[Opening Provided records section]

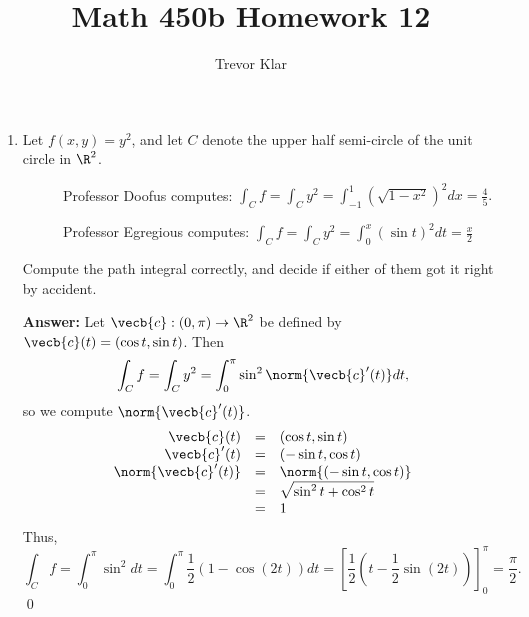 \documentclass[letterpaper]{article}
\title{Math 450b \linebreak
Homework 12}
\author{Trevor Klar}
\begin{document}
\maketitle

\begin{enumerate}
\item Let $f(x,y)=y^2$, and let $C$ denote the upper half semi-circle of the unit circle in $\R^2$. 
\begin{itemize}
\item[$\phantom{\bullet}$] Professor Doofus computes: $\int_C f=\int_C y^2=\int_{-1}^1(\sqrt{1-x^2})^2 dx = \frac{4}{5}.$
\item[$\phantom{\bullet}$] Professor Egregious computes: $\int_C f=\int_C y^2=\int_0^x(\sin t)^2 dt=\frac{x}{2}$
\end{itemize}
Compute the path integral correctly, and decide if either of them got it right by accident. 

\textbf{Answer:} Let $\vecb{c}:(0,\pi)\to \R^2$ be defined by $\vecb{c}(t)=(\cos t, \sin t)$. Then 
$$\int_C f=\int_C y^2=\int_0^\pi \sin^2 \norm{\vecb{c}'(t)}dt,$$
so we compute $\norm{\vecb{c}'(t)}$. 
\[\begin{array}{rcl}
\vecb{c}(t)&=&(\cos t, \sin t)\\
\vecb{c}'(t)&=&(-\sin t, \cos t)\\
\norm{\vecb{c}'(t)}&=&\norm{(-\sin t, \cos t)}\\
&=&\sqrt{\sin^2 t+\cos^2 t}\\
&=&1
\end{array}\]
Thus, $$\int_C f=\int_0^\pi \sin^2 dt=\int_0^\pi \frac{1}{2}(1-\cos(2t)) dt= \left[\frac{1}{2}(t-\frac{1}{2}\sin(2t))\right]_0^\pi=\frac{\pi}{2}.$$
\qed

\begin{comment}
\setcounter{enumi}{3}
\item Let $\vecb{c}$ be a $C^1$ path. 
	\begin{enumerate}[label=(\alph*)]
	\item Suppose $\vecb{F}$ is orthogonal to $\vecb{c}'(t)$ at $\vecb{c}(t)$ for all $t$. Show that $\int_{\vecb{c}}\vecb{F}\cdot d\vecb{s}=0.$
	\end{enumerate}
\end{comment}

\end{enumerate}
\end{document}
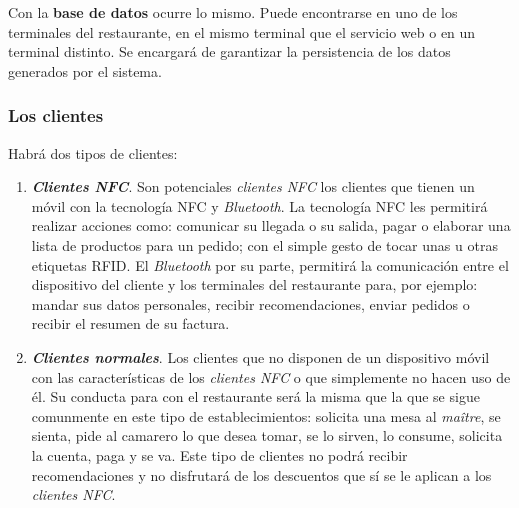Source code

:   Con la \textbf{base de datos} ocurre lo mismo. Puede encontrarse en uno de
  los terminales del restaurante, en el mismo terminal que el servicio web o
  en un terminal distinto. Se encargará de garantizar la persistencia de los
  datos generados por el sistema.

    \subsubsection{Los clientes}
    \label{subsubsec:clients}
  Habrá dos tipos de clientes:
  \begin{enumerate}
  \item \emph{\textbf{Clientes \acs{NFC}}}. Son potenciales \emph{clientes
  \acs{NFC}} los clientes que tienen un móvil con la tecnología \acs{NFC} y
  \emph{Bluetooth}. La tecnología \acs{NFC} les permitirá realizar acciones
  como: comunicar su llegada o su salida, pagar o elaborar una lista de
  productos para un pedido; con el simple gesto de tocar unas u otras
  etiquetas \acs{RFID}. El \emph{Bluetooth} por su parte, permitirá la
  comunicación entre el dispositivo del cliente y los terminales del
  restaurante para, por ejemplo: mandar sus datos personales, recibir
  recomendaciones, enviar pedidos o recibir el resumen de su factura.
  \item \emph{\textbf{Clientes normales}}. Los clientes que no disponen
  de un dispositivo móvil con las características de los \emph{clientes
  \acs{NFC}} o que simplemente no hacen uso de él. Su conducta para con
  el restaurante será la misma que la que se sigue comunmente en este tipo
  de establecimientos: solicita una mesa al \emph{maître}, se sienta,
  pide al camarero lo que desea tomar, se lo sirven, lo consume, solicita
  la cuenta, paga y se va. Este tipo de clientes no podrá recibir
  recomendaciones y no disfrutará de los descuentos que sí se le aplican
  a los \emph{clientes \acs{NFC}}.
  \end{enumerate}

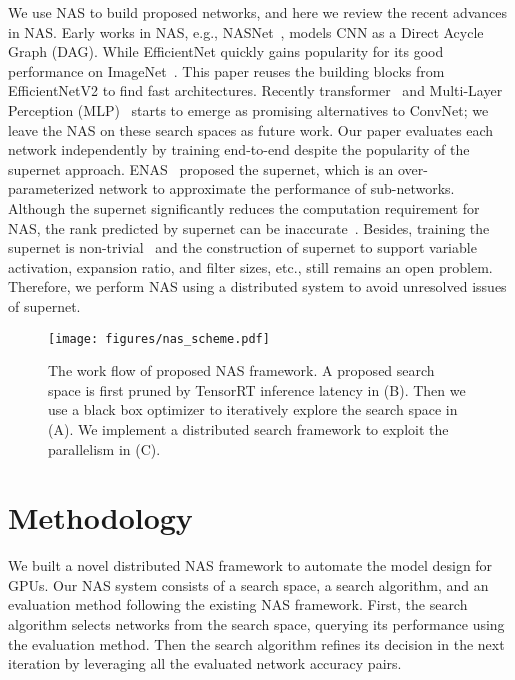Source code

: \documentclass[10pt,twocolumn,letterpaper]{article}
\begin{document}
We use NAS to build proposed networks, and here we review the recent advances in NAS. Early works in NAS, e.g., NASNet~\cite{zoph2018learning}, models CNN as a Direct Acycle Graph (DAG). While EfficientNet quickly gains popularity for its good performance on ImageNet~\cite{xie2020self}. This paper reuses the building blocks from EfficientNetV2 to find fast architectures. Recently transformer~\cite{liu2021swin} and Multi-Layer Perception (MLP)~\cite{liu2021pay} starts to emerge as promising alternatives to ConvNet; we leave the NAS on these search spaces as future work. Our paper evaluates each network independently by training end-to-end despite the popularity of the supernet approach. ENAS~\cite{pham2018efficient} proposed the supernet, which is an over-parameterized network to approximate the performance of sub-networks. Although the supernet significantly reduces the computation requirement for NAS, the rank predicted by supernet can be inaccurate~\cite{zhao2021few}. Besides, training the supernet is non-trivial~\cite{yu2020train} and the construction of supernet to support variable activation, expansion ratio, and filter sizes, etc., still remains an open problem. Therefore, we perform NAS using a distributed system to avoid unresolved issues of supernet.

\begin{figure*}[t]
\vspace{-0.5cm}
\centering 
  \begin{center}
    \texttt{[image: figures/nas\_scheme.pdf]}
  \end{center}
      \vspace{-0.5cm}
    \caption{The work flow of proposed NAS framework. A proposed search space is first pruned by TensorRT inference latency in (B). Then we use a black box optimizer to iteratively explore the search space in (A). We implement
    a distributed search framework to exploit the parallelism in (C).}
    \label{fig:nas_framework}
\end{figure*}
\section{Methodology}

We built a novel distributed NAS framework to automate the model design for GPUs. Our NAS system consists of a search space, a search algorithm, and an evaluation method following the existing NAS framework. First, the search algorithm selects networks from the search space, querying its performance using the evaluation method. Then the search algorithm refines its decision in the next iteration by leveraging all the evaluated network accuracy pairs. 
\end{document}
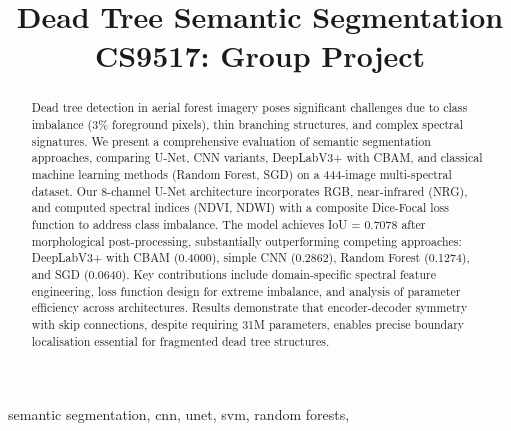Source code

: \documentclass[conference,dvipsnames]{IEEEtran}
\begin{document}
\title{Dead Tree Semantic Segmentation\\
{\huge CS9517: Group Project}
}

\author{
\and

\and

\and


}

\maketitle

\begin{abstract}
   Dead tree detection in aerial forest imagery poses significant challenges due to class imbalance (3\% foreground pixels), thin branching structures, and complex spectral signatures. We present a comprehensive evaluation of semantic segmentation approaches, comparing U-Net, CNN variants, DeepLabV3+ with CBAM, and classical machine learning methods (Random Forest, SGD) on a 444-image multi-spectral dataset. Our 8-channel U-Net architecture incorporates RGB, near-infrared (NRG), and computed spectral indices (NDVI, NDWI) with a composite Dice-Focal loss function to address class imbalance. The model achieves IoU = 0.7078 after morphological post-processing, substantially outperforming competing approaches: DeepLabV3+ with CBAM (0.4000), simple CNN (0.2862), Random Forest (0.1274), and SGD (0.0640). Key contributions include domain-specific spectral feature engineering, loss function design for extreme imbalance, and analysis of parameter efficiency across architectures. Results demonstrate that encoder-decoder symmetry with skip connections, despite requiring 31M parameters, enables precise boundary localisation essential for fragmented dead tree structures. 
\end{abstract}

\begin{IEEEkeywords}
    semantic segmentation, cnn, unet, svm, random forests, 
\end{IEEEkeywords}














\end{document}
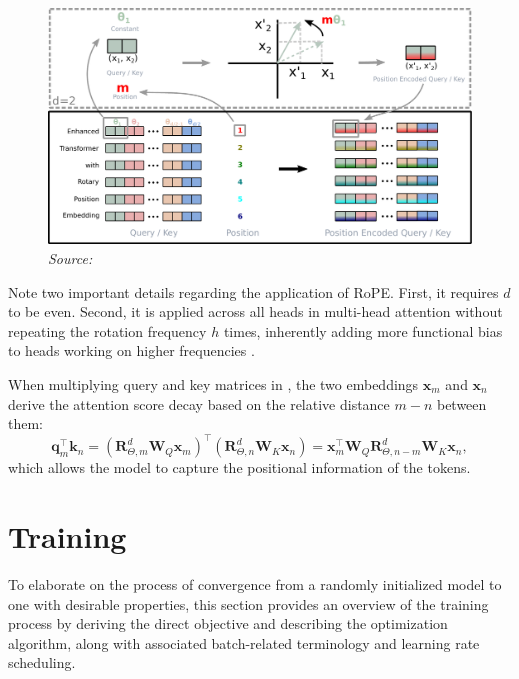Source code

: \begin{figure}[ht]
    \centering
    \includegraphics[width=\textwidth]{figures/rope.pdf}
    \label{fig:rope}
    \hfill\textit{Source: \citet{su2021}}
\end{figure}

Note two important details regarding the application of RoPE. First, it requires \(d\) to be even. Second, it is applied across all heads in multi-head attention without repeating the rotation frequency \(h\) times, inherently adding more functional bias to heads working on higher frequencies \parencite{barbero2024}.

\newpage
When multiplying query and key matrices in , the two embeddings \(\mathbf{x}_m\) and \(\mathbf{x}_n\) derive the attention score decay based on the relative distance \(m-n\) between them:
\begin{equation}
	\mathbf{q}_m^{\top}\mathbf{k}_n
	=(\mathbf{R}^d_{\Theta, m}\mathbf{W}_Q\mathbf{x}_m)^\top(\mathbf{R}^d_{\Theta, n}\mathbf{W}_K\mathbf{x}_n) =\mathbf{x}_m^\top\mathbf{W}_Q\mathbf{R}^d_{\Theta, n-m}\mathbf{W}_K\mathbf{x}_n,
\end{equation}
which allows the model to capture the positional information of the tokens.

\section{Training}

To elaborate on the process of convergence from a randomly initialized model to one with desirable properties, this section provides an overview of the training process by deriving the direct objective and describing the optimization algorithm, along with associated batch-related terminology and learning rate scheduling.

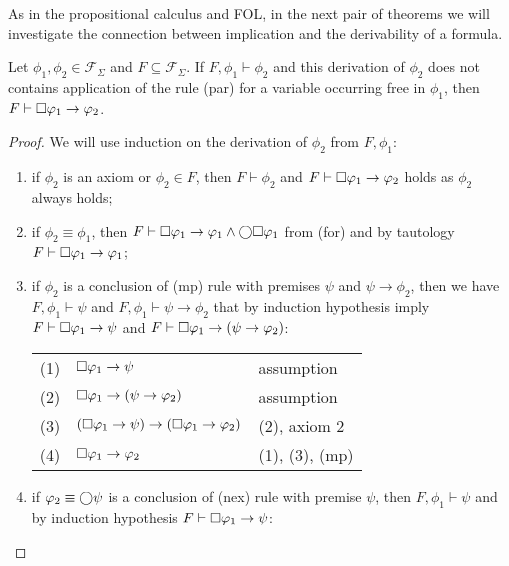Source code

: As in the propositional calculus and \ac{FOL}, in the next pair of theorems we will investigate the connection between
implication and the derivability of a formula.

\begin{theorem}
  Let $\phi_1, \phi_2 \in \mathcal{F}_\Sigma$ and $F \subseteq \mathcal{F}_\Sigma$. If $F, \phi_1 \vdash
  \phi_2$ and this derivation of $\phi_2$ does not contains application of the rule (par) for a variable occurring free
  in $\phi_1$, then $F \vdash \Box{\varphi_1} \to \varphi_2$.
\end{theorem}
\begin{proof}
  We will use induction on the derivation of $\phi_2$ from $F, \phi_1$:
  \begin{enumerate}
    \item if $\phi_2$ is an axiom or $\phi_2 \in F$, then $F \vdash \phi_2$ and $F \vdash \Box{\varphi_1} \to \varphi_2$ holds as
      $\phi_2$ always holds;
    \item if $\phi_2 \equiv \phi_1$, then $F \vdash \Box{\varphi_1} \to \varphi_1 \land \bigcirc{\Box{\varphi_1}}$ from
      (for) and by tautology $F \vdash \Box{\varphi_1} \to \varphi_1$;
    \item if $\phi_2$ is a conclusion of (mp) rule with premises $\psi$ and $\psi \to \phi_2$, then we have $F, \phi_1 \vdash
      \psi$ and $F, \phi_1 \vdash \psi \to \phi_2$ that by induction hypothesis imply $F \vdash \Box{\varphi_1} \to \psi$
      and $F \vdash \Box{\varphi_1} \to (\psi \to \varphi_2)$:

      \begin{tabularx}{300pt}{cXl}
        (1) & $\Box{\varphi_1} \to \psi$ & assumption \\
        (2) & $\Box{\varphi_1} \to (\psi \to \varphi_2)$ & assumption \\
        (3) & $(\Box{\varphi_1} \to \psi) \to (\Box{\varphi_1} \to \varphi_2)$ & (2), axiom 2 \\
        (4) & $\Box{\varphi_1} \to \varphi_2$ & (1), (3), (mp) \\
      \end{tabularx}
    \item if $\varphi_2 \equiv \bigcirc{\psi}$ is a conclusion of (nex) rule with premise $\psi$, then $F, \phi_1 \vdash \psi$
      and by induction hypothesis $F \vdash \Box{\varphi_1} \to \psi$:


\end{enumerate}
\end{proof}
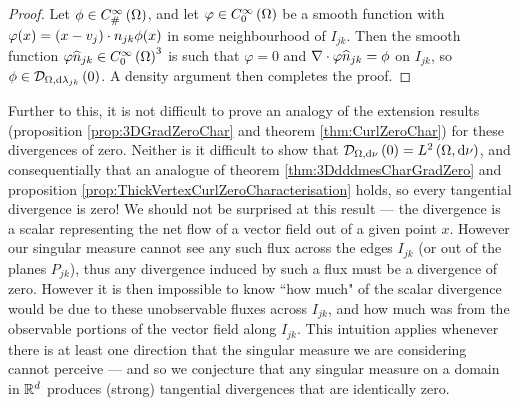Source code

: \begin{proof}
	Let $\phi\in C^{\infty}_{\#}\left( \Omega \right)$, and let $\varphi\in C^{\infty}_{0}\left( \Omega \right)$ be a smooth function with $\varphi(x)=\left( x-v_j \right)\cdot n_{jk}\phi(x)$ in some neighbourhood of $I_{jk}$.
	Then the smooth function $\varphi\widehat{n}_{jk}\in C^{\infty}_{0}\left( \Omega \right)^3$ is such that $\varphi=0$ and $\nabla\cdot\varphi\widehat{n}_{jk}=\phi$ on $I_{jk}$, so $\phi\in\mathcal{D}_{\Omega,\mathrm{d}\lambda_{jk}}\left( 0 \right)$.
	A density argument then completes the proof.
\end{proof}
Further to this, it is not difficult to prove an analogy of the extension results (proposition \ref{prop:3DGradZeroChar} and theorem \ref{thm:CurlZeroChar}) for these divergences of zero.
Neither is it difficult to show that $\mathcal{D}_{\Omega,\mathrm{d}\nu}\left( 0 \right)=L^{2}\left( \Omega,\mathrm{d} \nu \right)$, and consequentially that an analogue of theorem \ref{thm:3DdddmesCharGradZero} and proposition \ref{prop:ThickVertexCurlZeroCharacterisation} holds, so every tangential divergence is zero!
We should not be surprised at this result --- the divergence is a scalar representing the net flow of a vector field out of a given point $x$.
However our singular measure cannot see any such flux across the edges $I_{jk}$ (or out of the planes $P_{jk}$), thus any divergence induced by such a flux must be a divergence of zero.
However it is then impossible to know ``how much" of the scalar divergence would be due to these unobservable fluxes across $I_{jk}$, and how much was from the observable portions of the vector field along $I_{jk}$.
This intuition applies whenever there is at least one direction that the singular measure we are considering cannot perceive --- and so we conjecture that any singular measure on a domain in $\mathbb{R}^d$ produces (strong) tangential divergences that are identically zero.

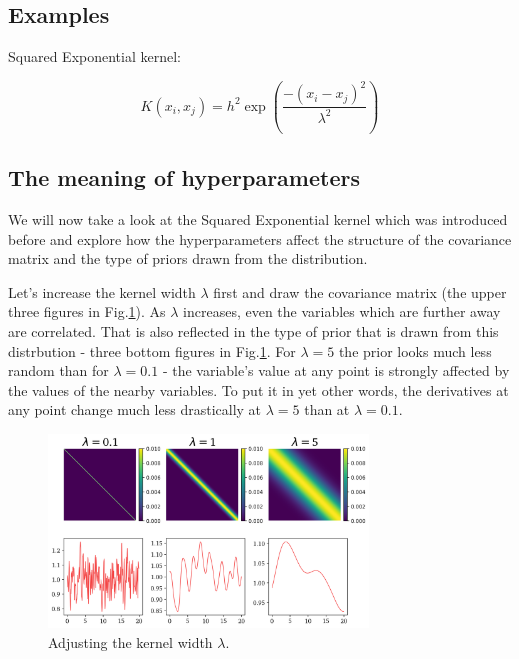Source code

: \documentclass[10pt,twocolumn]{article}
\newcommand\pythonstyle{\lstset{
language=Python,
basicstyle=\ttm,
otherkeywords={self},             %
keywordstyle=\ttb\color{deepblue},
emph={MyClass,__init__},          %
emphstyle=\ttb\color{deepred},    %
stringstyle=\color{deepgreen},
frame=tb,                         %
showstringspaces=false            %
}}
\newcommand\pythoninline[1]{{\pythonstyle\lstinline!#1!}}
\begin{document}

\subsection{Examples}

Squared Exponential kernel:

\begin{equation}
K(x_i, x_j) = h^2 \exp(\frac{- (x_i - x_j)^2}{\lambda^2})
\end{equation}


\subsection{The meaning of hyperparameters} \label{sec:meaning-of-hyp}

We will now take a look at the Squared Exponential kernel which was introduced before and explore how the hyperparameters affect the structure of the covariance matrix and the type of priors drawn from the distribution.


Let's increase the kernel width $\lambda$ first and draw the covariance matrix (the upper three figures in Fig.\ref{fig:SE-kernel-width}). As $\lambda$ increases, even the variables which are further away are correlated. That is also reflected in the type of prior that is drawn from this distrbution - three bottom figures in Fig.\ref{fig:SE-kernel-width}. For $\lambda = 5$ the prior looks much less random than for $\lambda = 0.1$ - the variable's value at any point is strongly affected by the values of the nearby variables. To put it in yet other words, the derivatives at any point change much less drastically at $\lambda = 5$ than at $\lambda = 0.1$.

\begin{figure}[H]
\centering\includegraphics[width=8.5cm]{cov-Kernel-SE-changing-lambda-tex.png}
\caption{Adjusting the kernel width $\lambda$.}
\label{fig:SE-kernel-width}
\end{figure}
\end{document}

[Closing Provided records section]

#### [Problem]
Whenever a line above has the word "mismo" in it, copy that line.

#### [Result below]
:   Con la \textbf{base de datos} ocurre lo mismo. Puede encontrarse en uno de
  los terminales del restaurante, en el mismo terminal que el servicio web o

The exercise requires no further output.